Эти четыре недели она жила как в аду. Сначала несколько дней барахталась в вязком болоте боли и безвременья, а потом, когда выплыла, оказалась в аду. Влад обманул. Она ему доверилась, а он ее предал – рассказал следователю про ее отца. Влад приходил к ней в больницу каждый день, пытался что-то объяснить, но она не хотела слушать. Разве можно объяснить предательство? Можно ли такое простить? Отца теперь все считают преступником и садистом. Хуже того, его объявили сумасшедшим и держат в психбольнице, в палате с мягкими стенами и решетками на окнах, точно он и не человек вовсе, а животное.
Варя с тетей Тоней навещали его однажды. Одного раза хватило, чтобы у тети Тони случился сердечный приступ, а Варя окончательно уверилась, что попала в ад. Отец не был похож на себя прежнего. Он вообще не был похож на человека. Пустой взгляд, трясущиеся руки и струйка слюны, стекающая по подбородку на полосатую больничную пижаму.
И все это из-за нее и Ворона. Пусть все: врачи, учителя и следователи – в один голос твердили, что Ворон поступил правильно, что, если бы не он, она бы умерла, Варя продолжала его ненавидеть, и ненависть эта с каждым днем становилась все сильнее, она подогревалась воспоминаниями об отце, потерявшем человеческий облик, заточенном в клетку с мягкими стенами. Пусть бы она умерла, но, возможно, отец не стал бы таким… ненастоящим, не называл бы ее маминым именем и не плакал бы, как ребенок…
А врач сказал, что так даже лучше, что если судебно-психиатрическая экспертиза признает отца невменяемым, то он избежит уголовного преследования. А что это изменит? Вместо тюремной камеры у него будет комната с мягкими стенами?..
Тетя Тоня пыталась ее успокоить, уговаривала, увещевала. Тетя Тоня думала, что папу еще можно вылечить, и получится не доводить дело до суда, надо только проконсультироваться с хорошим адвокатом, но Варя твердо знала две вещи: во-первых, тетя Тоня не верит, что отец поправится, а во-вторых, она так же, как и остальные, считает его виноватым.

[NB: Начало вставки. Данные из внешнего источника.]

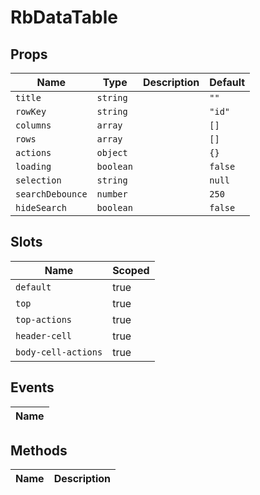 # RbDataTable

> 

## Props

| Name       | Type          | Description     | Default                  |
|------------|---------------|-----------------|--------------------------|
| `title` | `string` |  | `""` |
| `rowKey` | `string` |  | `"id"` |
| `columns` | `array` |  | `[]` |
| `rows` | `array` |  | `[]` |
| `actions` | `object` |  | `{}` |
| `loading` | `boolean` |  | `false` |
| `selection` | `string` |  | `null` |
| `searchDebounce` | `number` |  | `250` |
| `hideSearch` | `boolean` |  | `false` |

## Slots

| Name       | Scoped        |
|------------|---------------|
| `default` | true |
| `top` | true |
| `top-actions` | true |
| `header-cell` | true |
| `body-cell-actions` | true |

## Events

| Name       |
|------------|

## Methods

| Name       | Description     |
|------------|-----------------|
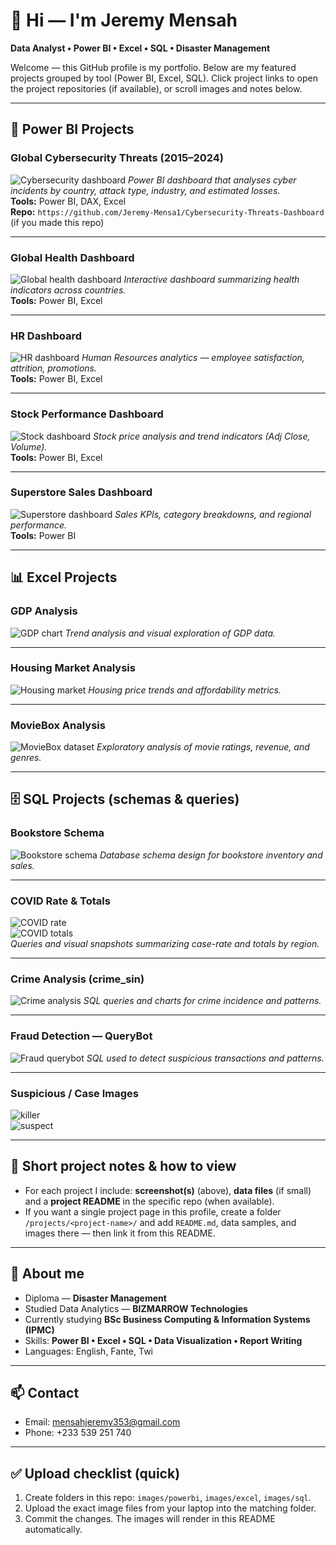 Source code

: # 👋 Hi — I'm Jeremy Mensah

**Data Analyst • Power BI • Excel • SQL • Disaster Management**

Welcome — this GitHub profile is my portfolio. Below are my featured projects grouped by tool (Power BI, Excel, SQL). Click project links to open the project repositories (if available), or scroll images and notes below.



---

## 📂 Power BI Projects

### Global Cybersecurity Threats (2015–2024)
![Cybersecurity dashboard](https://github.com/Jeremy-Mensah1/Jeremy-Mensah1/blob/main/cybersecurity_dashboard.jpg?raw=true)
*Power BI dashboard that analyses cyber incidents by country, attack type, industry, and estimated losses.*  
**Tools:** Power BI, DAX, Excel  
**Repo:** `https://github.com/Jeremy-Mensa1/Cybersecurity-Threats-Dashboard` (if you made this repo)

---

### Global Health Dashboard
![Global health dashboard](https://github.com/Jeremy-Mensah1/Jeremy-Mensah1/blob/main/global_health_dashboard.jpg?raw=true)
*Interactive dashboard summarizing health indicators across countries.*  
**Tools:** Power BI, Excel

---

### HR Dashboard
![HR dashboard](https://github.com/Jeremy-Mensah1/Jeremy-Mensah1/blob/main/hr_dashboard.jpg?raw=true)
*Human Resources analytics — employee satisfaction, attrition, promotions.*  
**Tools:** Power BI, Excel

---

### Stock Performance Dashboard
![Stock dashboard](https://github.com/Jeremy-Mensah1/Jeremy-Mensah1/blob/main/stock.jpg?raw=true)
*Stock price analysis and trend indicators (Adj Close, Volume).*  
**Tools:** Power BI, Excel

---

### Superstore Sales Dashboard
![Superstore dashboard](https://github.com/Jeremy-Mensah1/Jeremy-Mensah1/blob/main/superstore.jpg?raw=true)
*Sales KPIs, category breakdowns, and regional performance.*  
**Tools:** Power BI

---

## 📊 Excel Projects

### GDP Analysis
![GDP chart](https://github.com/Jeremy-Mensah1/Jeremy-Mensah1/blob/main/gdp.png?raw=true)
*Trend analysis and visual exploration of GDP data.*

---

### Housing Market Analysis
![Housing market](https://github.com/Jeremy-Mensah1/Jeremy-Mensah1/blob/main/housing.jpg?raw=true)
*Housing price trends and affordability metrics.*

---

### MovieBox Analysis
![MovieBox dataset](https://github.com/Jeremy-Mensah1/Jeremy-Mensah1/blob/main/moviebox.jpg?raw=true)
*Exploratory analysis of movie ratings, revenue, and genres.*

---

## 🗄️ SQL Projects (schemas & queries)

### Bookstore Schema
![Bookstore schema](https://github.com/Jeremy-Mensah1/Jeremy-Mensah1/blob/main/bookstore_schema.png?raw=true)
*Database schema design for bookstore inventory and sales.*

---

### COVID Rate & Totals
![COVID rate](images/sql/covid_rate.png)  
![COVID totals](images/sql/covid_totals.png)  
*Queries and visual snapshots summarizing case-rate and totals by region.*

---

### Crime Analysis (crime_sin)
![Crime analysis](images/sql/crime_sin.png)
*SQL queries and charts for crime incidence and patterns.*

---

### Fraud Detection — QueryBot
![Fraud querybot](images/sql/fraud_querybot.png)
*SQL used to detect suspicious transactions and patterns.*

---

### Suspicious / Case Images
![killer](images/sql/killer.png)  
![suspect](images/sql/suspect.png)

---

## 📌 Short project notes & how to view
- For each project I include: **screenshot(s)** (above), **data files** (if small) and a **project README** in the specific repo (when available).  
- If you want a single project page in this profile, create a folder `/projects/<project-name>/` and add `README.md`, data samples, and images there — then link it from this README.

---

## 🧾 About me
- Diploma — **Disaster Management**  
- Studied Data Analytics — **BIZMARROW Technologies**  
- Currently studying **BSc Business Computing & Information Systems (IPMC)**  
- Skills: **Power BI • Excel • SQL • Data Visualization • Report Writing**  
- Languages: English, Fante, Twi

---

## 📫 Contact
- Email: [mensahjeremy353@gmail.com](mailto:mensahjeremy353@gmail.com)  
- Phone: +233 539 251 740

---

## ✅ Upload checklist (quick)
1. Create folders in this repo: `images/powerbi`, `images/excel`, `images/sql`.  
2. Upload the exact image files from your laptop into the matching folder.  
3. Commit the changes. The images will render in this README automatically.


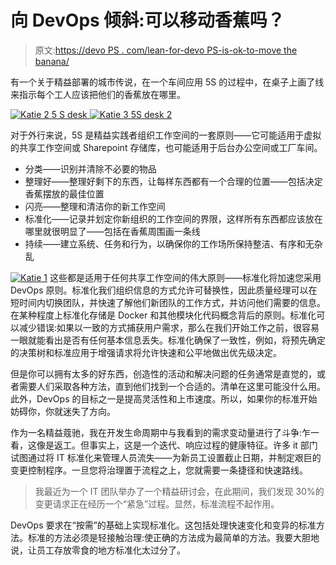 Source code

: # 向 DevOps 倾斜:可以移动香蕉吗？

> 原文:[https://devo PS . com/lean-for-devo PS-is-ok-to-move the banana/](https://devops.com/lean-for-devops-is-it-ok-to-move-the-banana/)

有一个关于精益部署的城市传说，在一个车间应用 5S 的过程中，在桌子上画了线来指示每个工人应该把他们的香蕉放在哪里。

[![Katie 2 5 S desk](../Images/27e4f2ac62ee54c0b8e687b6ff54b76e.png) ](https://devops.com/wp-content/uploads/2015/09/Katie-2-5-S-desk.jpg) [ ![Katie 3 5S desk 2](../Images/6278a1435a3fe4c2ad79356febd4d943.png)](https://devops.com/wp-content/uploads/2015/09/Katie-3-5S-desk-2.jpg)

对于外行来说，5S 是精益实践者组织工作空间的一套原则——它可能适用于虚拟的共享工作空间或 Sharepoint 存储库，也可能适用于后台办公空间或工厂车间。

*   分类——识别并清除不必要的物品
*   整理好——整理好剩下的东西，让每样东西都有一个合理的位置——包括决定香蕉摆放的最佳位置
*   闪亮——整理和清洁你的新工作空间
*   标准化——记录并划定你新组织的工作空间的界限，这样所有东西都应该放在哪里就很明显了——包括在香蕉周围画一条线
*   持续——建立系统、任务和行为，以确保你的工作场所保持整洁、有序和无杂乱

[![Katie 1](../Images/44f1422995650cb69afc7d6cb6debee3.png)](https://devops.com/wp-content/uploads/2015/09/Katie-1.jpg) 这些都是适用于任何共享工作空间的伟大原则——标准化将加速您采用 DevOps 原则。标准化我们组织信息的方式允许可替换性，因此质量经理可以在短时间内切换团队，并快速了解他们新团队的工作方式，并访问他们需要的信息。在某种程度上标准化存储是 Docker 和其他模块化代码概念背后的原则。标准化可以减少错误:如果以一致的方式捕获用户需求，那么在我们开始工作之前，很容易一眼就能看出是否有任何基本信息丢失。标准化确保了一致性，例如，将预先确定的决策树和标准应用于增强请求将允许快速和公平地做出优先级决定。

但是你可以拥有太多的好东西，创造性的活动和解决问题的任务通常是直觉的，或者需要人们采取各种方法，直到他们找到一个合适的。清单在这里可能没什么用。此外，DevOps 的目标之一是提高灵活性和上市速度。所以，如果你的标准开始妨碍你，你就迷失了方向。

作为一名精益蔻驰，我在开发生命周期中与我看到的需求变动量进行了斗争:乍一看，这像是返工。但事实上，这是一个迭代、响应过程的健康特征。许多 it 部门试图通过将 IT 标准化来管理人员流失——为新员工设置截止日期，并制定艰巨的变更控制程序。一旦您将治理置于流程之上，您就需要一条捷径和快速路线。

> 我最近为一个 IT 团队举办了一个精益研讨会，在此期间，我们发现 30%的变更请求正在经历一个“紧急”过程。显然，标准流程不起作用。

DevOps 要求在“按需”的基础上实现标准化。这包括处理快速变化和变异的标准方法。标准的方法必须是轻接触治理:使正确的方法成为最简单的方法。我要大胆地说，让员工存放零食的地方标准化太过分了。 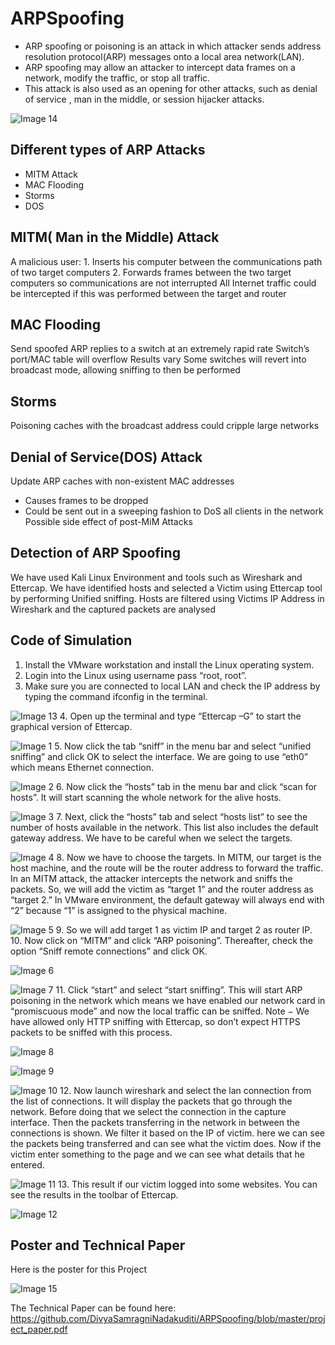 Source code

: # ARPSpoofing
- ARP spoofing or poisoning is an attack in which attacker sends address resolution protocol(ARP) messages onto a local area network(LAN).
- ARP spoofing may allow an attacker to intercept data frames on a network, modify the traffic, or stop all traffic.
- This attack is also used as an opening for other attacks, such as denial of service , man in the middle, or session hijacker attacks.

![Image 14](https://github.com/DivyaSamragniNadakuditi/ARPSpoofing/blob/master/images/14.png)
## Different types of ARP Attacks
- MITM Attack
- MAC Flooding
- Storms
- DOS

## MITM( Man in the Middle) Attack
A malicious user:
      1. Inserts his computer between the communications path of two target computers
      2. Forwards frames between the two target computers so communications are not interrupted
All Internet traffic could be intercepted if this was performed between the target and router

## MAC Flooding
Send spoofed ARP replies to a switch at an extremely rapid rate
Switch’s  port/MAC table will overflow
Results vary
Some switches will revert into broadcast mode, allowing sniffing to then be performed

## Storms
Poisoning caches with the broadcast address could cripple large networks

## Denial of Service(DOS) Attack
Update ARP caches with non-existent MAC addresses
- Causes frames to be dropped
- Could be sent out in a sweeping fashion to DoS all clients in the network
Possible side effect of post-MiM Attacks

## Detection of ARP Spoofing
We have used Kali Linux Environment and tools such as Wireshark and Ettercap.
We have identified hosts and selected a Victim using Ettercap tool by performing Unified sniffing.
Hosts are filtered using Victims IP Address in Wireshark and the captured packets are analysed

## Code of Simulation
1.	Install the VMware workstation and install the Linux operating system.
2.	Login into the Linux using username pass “root, root”.
3.	Make sure you are connected to local LAN and check the IP address by typing the command ifconfig in the terminal.

![Image 13](https://github.com/DivyaSamragniNadakuditi/ARPSpoofing/blob/master/images/13.png)
4.	Open up the terminal and type “Ettercap –G” to start the graphical version of Ettercap.

![Image 1](https://github.com/DivyaSamragniNadakuditi/ARPSpoofing/blob/master/images/1.png)
5.	Now click the tab “sniff” in the menu bar and select “unified sniffing” and click OK to select the interface. We are going to use “eth0” which means Ethernet connection.

![Image 2](https://github.com/DivyaSamragniNadakuditi/ARPSpoofing/blob/master/images/2.png)
6.	Now click the “hosts” tab in the menu bar and click “scan for hosts”. It will start scanning the whole network for the alive hosts.

![Image 3](https://github.com/DivyaSamragniNadakuditi/ARPSpoofing/blob/master/images/3.png)
7.	Next, click the “hosts” tab and select “hosts list” to see the number of hosts available in the network. This list also includes the default gateway address. We have to be careful when we select the targets.

![Image 4](https://github.com/DivyaSamragniNadakuditi/ARPSpoofing/blob/master/images/4.png)
8.	Now we have to choose the targets. In MITM, our target is the host machine, and the route will be the router address to forward the traffic. In an MITM attack, the attacker intercepts the network and sniffs the packets. So, we will add the victim as “target 1” and the router address as “target 2.”
In VMware environment, the default gateway will always end with “2” because “1” is assigned to the physical machine.

![Image 5](https://github.com/DivyaSamragniNadakuditi/ARPSpoofing/blob/master/images/5.png)
9.	So we will add target 1 as victim IP and target 2 as router IP.
10.	Now click on “MITM” and click “ARP poisoning”. Thereafter, check the option “Sniff remote connections” and click OK.

![Image 6](https://github.com/DivyaSamragniNadakuditi/ARPSpoofing/blob/master/images/6.png)

![Image 7](https://github.com/DivyaSamragniNadakuditi/ARPSpoofing/blob/master/images/7.png)
11.	Click “start” and select “start sniffing”. This will start ARP poisoning in the network which means we have enabled our network card in “promiscuous mode” and now the local traffic can be sniffed. 
Note − We have allowed only HTTP sniffing with Ettercap, so don’t expect HTTPS packets to be sniffed with this process.

![Image 8](https://github.com/DivyaSamragniNadakuditi/ARPSpoofing/blob/master/images/8.png)

![Image 9](https://github.com/DivyaSamragniNadakuditi/ARPSpoofing/blob/master/images/9.png)

![Image 10](https://github.com/DivyaSamragniNadakuditi/ARPSpoofing/blob/master/images/10.png)
12.	Now  launch wireshark and select the lan connection from the list of connections. It will display the packets that go through the network. Before doing that we select the connection in the capture interface. Then the packets transferring in the network in between the connections is shown. We filter it based on the IP of victim. here we can see the packets being transferred and can see what the victim does. Now if the victim enter something to the page and we can see what details that he entered.

![Image 11](https://github.com/DivyaSamragniNadakuditi/ARPSpoofing/blob/master/images/11.png)
13.	This result if our victim logged into some websites. You can see the results in the toolbar of Ettercap.

![Image 12](https://github.com/DivyaSamragniNadakuditi/ARPSpoofing/blob/master/images/12.png)

## Poster and Technical Paper
Here is the poster for this Project 

![Image 15](https://github.com/DivyaSamragniNadakuditi/ARPSpoofing/blob/master/Final%20Poster.png)

The Technical Paper can be found here:
https://github.com/DivyaSamragniNadakuditi/ARPSpoofing/blob/master/project_paper.pdf





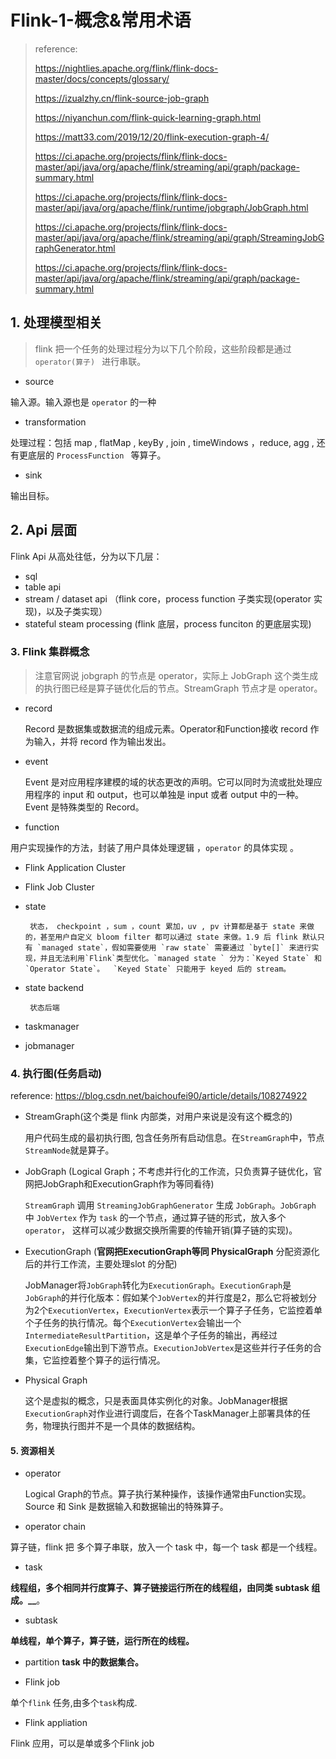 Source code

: # Flink-1-概念&常用术语

> reference:
>
> https://nightlies.apache.org/flink/flink-docs-master/docs/concepts/glossary/
>
> https://izualzhy.cn/flink-source-job-graph
>
> https://niyanchun.com/flink-quick-learning-graph.html
>
> https://matt33.com/2019/12/20/flink-execution-graph-4/
>
> https://ci.apache.org/projects/flink/flink-docs-master/api/java/org/apache/flink/streaming/api/graph/package-summary.html
>
> https://ci.apache.org/projects/flink/flink-docs-master/api/java/org/apache/flink/runtime/jobgraph/JobGraph.html
>
> https://ci.apache.org/projects/flink/flink-docs-master/api/java/org/apache/flink/streaming/api/graph/StreamingJobGraphGenerator.html
>
> https://ci.apache.org/projects/flink/flink-docs-master/api/java/org/apache/flink/streaming/api/graph/package-summary.html
>
> 



## 1. 处理模型相关

> flink 把一个任务的处理过程分为以下几个阶段，这些阶段都是通过  `operator(算子) `  进行串联。

- source

输入源。输入源也是 `operator` 的一种

- transformation 

处理过程：包括 map , flatMap ,  keyBy , join ,  timeWindows ，reduce, agg  , 还有更底层的 `ProcessFunction ` 等算子。

- sink

输出目标。

## 2. Api 层面

Flink Api 从高处往低，分为以下几层：

- sql
- table api
- stream /  dataset api （flink core，process function 子类实现(operator 实现)，以及子类实现）
- stateful steam processing (flink 底层，process funciton 的更底层实现)

### 3. Flink 集群概念

>注意官网说 jobgraph 的节点是 operator，实际上 JobGraph 这个类生成的执行图已经是算子链优化后的节点。StreamGraph 节点才是 operator。

- record

    Record 是数据集或数据流的组成元素。Operator和Function接收 record 作为输入，并将 record 作为输出发出。

- event

    Event 是对应用程序建模的域的状态更改的声明。它可以同时为流或批处理应用程序的 input 和 output，也可以单独是 input 或者 output 中的一种。Event 是特殊类型的 Record。

- function

用户实现操作的方法，封装了用户具体处理逻辑 ，`operator` 的具体实现 。

- Flink Application Cluster
- Flink Job Cluster

- state

       状态， checkpoint ，sum ，count 累加，uv , pv 计算都是基于 state 来做的，甚至用户自定义 bloom filter 都可以通过 state 来做。1.9 后 flink 默认只有 `managed state`，假如需要使用 `raw state` 需要通过 `byte[]` 来进行实现，并且无法利用`Flink`类型优化。`managed state ` 分为：`Keyed State` 和`Operator State`。  `Keyed State` 只能用于 keyed 后的 stream。

- state backend

       状态后端

- taskmanager
- jobmanager


### 4. 执行图(任务启动)
reference: https://blog.csdn.net/baichoufei90/article/details/108274922

- StreamGraph(这个类是 flink 内部类，对用户来说是没有这个概念的)

     用户代码生成的最初执行图, 包含任务所有启动信息。在`StreamGraph`中，节点`StreamNode`就是算子。

- JobGraph (Logical Graph；不考虑并行化的工作流，只负责算子链优化，官网把JobGraph和ExecutionGraph作为等同看待)

    `StreamGraph` 调用 `StreamingJobGraphGenerator` 生成 `JobGraph`。`JobGraph` 中 `JobVertex` 作为 `task` 的一个节点，通过算子链的形式，放入多个 `operator`， 这样可以减少数据交换所需要的传输开销(算子链的实现)。

- ExecutionGraph (**官网把ExecutionGraph等同 PhysicalGraph** 分配资源化后的并行工作流，主要处理slot 的分配)

    JobManager将`JobGraph`转化为`ExecutionGraph`。`ExecutionGraph`是`JobGraph`的并行化版本：假如某个`JobVertex`的并行度是2，那么它将被划分为2个`ExecutionVertex`，`ExecutionVertex`表示一个算子子任务，它监控着单个子任务的执行情况。每个`ExecutionVertex`会输出一个`IntermediateResultPartition`，这是单个子任务的输出，再经过`ExecutionEdge`输出到下游节点。`ExecutionJobVertex`是这些并行子任务的合集，它监控着整个算子的运行情况。

- Physical Graph

     这个是虚拟的概念，只是表面具体实例化的对象。JobManager根据`ExecutionGraph`对作业进行调度后，在各个TaskManager上部署具体的任务，物理执行图并不是一个具体的数据结构。


#### 5. 资源相关
- operator

   Logical Graph的节点。算子执行某种操作，该操作通常由Function实现。Source 和 Sink 是数据输入和数据输出的特殊算子。

- operator chain

算子链，flink 把 多个算子串联，放入一个 task 中，每一个 task 都是一个线程。

- task 

**线程组，多个相同并行度算子、算子链接运行所在的线程组，由同类 subtask 组成。__**。

- subtask

**单线程，单个算子，算子链，运行所在的线程。**

- partition
**task 中的数据集合。**


- Flink job

单个`flink` 任务,由多个`task`构成.

- Flink appliation

Flink 应用，可以是单或多个Flink job


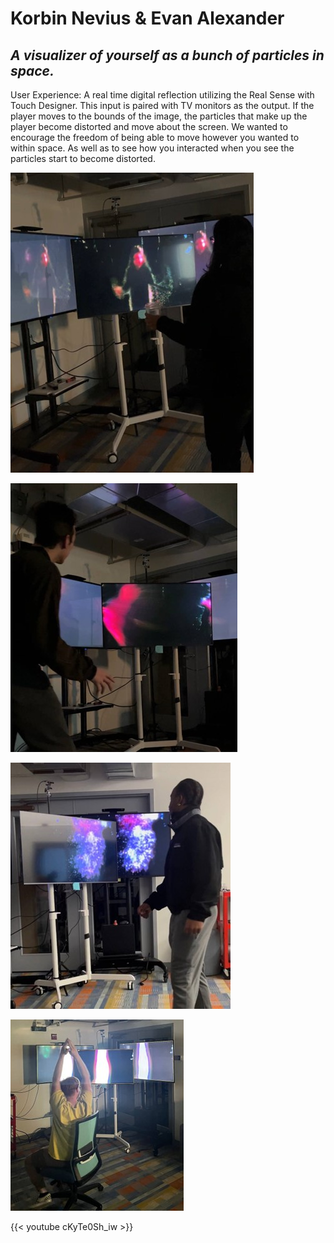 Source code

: # Korbin Nevius & Evan Alexander

## _A visualizer of yourself as a bunch of particles in space._

User Experience: A real time digital reflection utilizing the Real Sense with Touch Designer. This input is paired with TV monitors as the output. If the player moves to the bounds of the image, the particles that make up the player become distorted and move about the screen. We wanted to encourage the freedom of being able to move however you wanted to within space. As well as to see how you interacted when you see the particles start to become distorted.

![Images](korbinevan2.jpg)

![](korbinevan3.jpg)

![](korbinevan4.jpg)

![](korbinevan5.jpg)

{{< youtube cKyTe0Sh_iw >}} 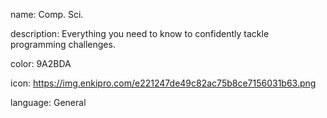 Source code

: name: Comp. Sci.

description: Everything you need to know to confidently tackle programming challenges.

color: 9A2BDA

icon: https://img.enkipro.com/e221247de49c82ac75b8ce7156031b63.png

language: General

Ворон продолжал приходить каждый день: сначала в больницу, потом домой, никак не мог понять, что все кончено, что она не может его больше видеть. Варя кричала, говорила ему страшные вещи, а он все равно приходил: вечером усаживался на ступеньках ее крыльца и уходил только ночью. Она испытывала его терпение, наказывала за предательство ненавистью, каждое утро начинала с того, что выкорчевывала из души малейшие ростки любви и жалости. В ее жизни больше нет места Владу Воронину.
Он сдался в конце третьей недели, сказал с мрачной решимостью:
– Хорошо, Варя, я оставлю тебя в покое.
Он ушел, и она впервые за эти дни расплакалась: хоронить первую любовь было больно. А в конце четвертой недели к ней в комнату залетела галка – вестница чьей-то скорой смерти.
Варя вернулась к занятиям через месяц. Одноклассники встретили ее появление настороженно, только Сивцова позволила себе презрительную улыбку. Ворон в ее сторону даже не смотрел. Он же обещал оставить ее в покое. Вот держит слово… По большому счету, Варе было плевать и на косые взгляды, и на шушуканье за спиной, и на неприкрытую жалость учителей. Она жила как во сне, равнодушно перебиралась из ночного кошмара в дневной. Ночью ее мучила Черная дама, днем Ворон…
Ворон изменился, точно случившееся месяц назад сломало в нем какую-то маленькую, но жизненно важную детальку. Нет, внешне он оставался прежним, рассудительным и невозмутимым. Просто из глаз исчез блеск, и улыбался он теперь механической, равнодушной улыбкой. Он больше не реагировал как раньше, остро и незамедлительно, на малейший недобрый взгляд в ее сторону, он вообще на нее не смотрел. Он оставил ее в покое, и, как только остальные это поняли, началась травля. Не явная, выступать в открытую ее обидчики пока еще опасались, а так, по мелочам: гадкая надпись на заборе ее дома, дохлая крыса в сумке с учебниками, россыпь битого стекла в сменной обуви – сущие пустяки, не заслуживающие внимания…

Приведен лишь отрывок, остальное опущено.